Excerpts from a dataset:
⟨

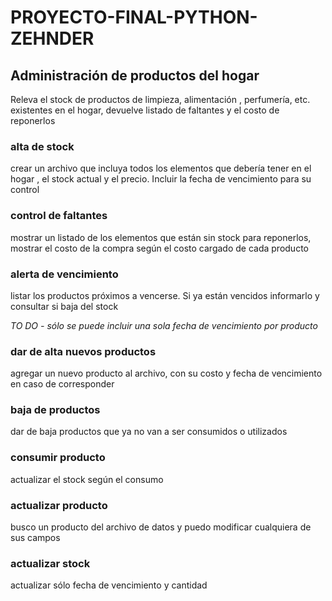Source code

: # PROYECTO-FINAL-PYTHON-ZEHNDER
## Administración de productos del hogar

Releva el stock de productos de limpieza, alimentación , perfumería, etc. existentes en el hogar, devuelve listado de faltantes y el costo de reponerlos

### alta de stock

crear un archivo que incluya todos los elementos que debería tener en el hogar , el stock actual y el precio. Incluir la fecha de vencimiento para su control

### control de faltantes

mostrar un listado de los elementos que están sin stock para reponerlos, mostrar el costo de la compra según el costo cargado de cada producto

### alerta de vencimiento

listar los productos próximos a vencerse. Si ya están vencidos informarlo y consultar si baja del stock

*TO DO - sólo se puede incluir una sola fecha de vencimiento por producto*

### dar de alta nuevos productos
agregar un nuevo producto al archivo, con su costo y fecha de vencimiento en caso de corresponder

### baja de productos

dar de baja productos que ya no van a ser consumidos o utilizados

### consumir producto
actualizar el stock según el consumo

### actualizar producto
busco un producto del archivo de datos y puedo modificar cualquiera de sus campos

### actualizar stock
actualizar sólo fecha de vencimiento y cantidad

⟩

PROBLEM STATEMENT -
Look through the entries above; copy each line where the string "hogar" appears.

EXERCISE RESPONSE -
## Administración de productos del hogar
Releva el stock de productos de limpieza, alimentación , perfumería, etc. existentes en el hogar, devuelve listado de faltantes y el costo de reponerlos
crear un archivo que incluya todos los elementos que debería tener en el hogar , el stock actual y el precio. Incluir la fecha de vencimiento para su control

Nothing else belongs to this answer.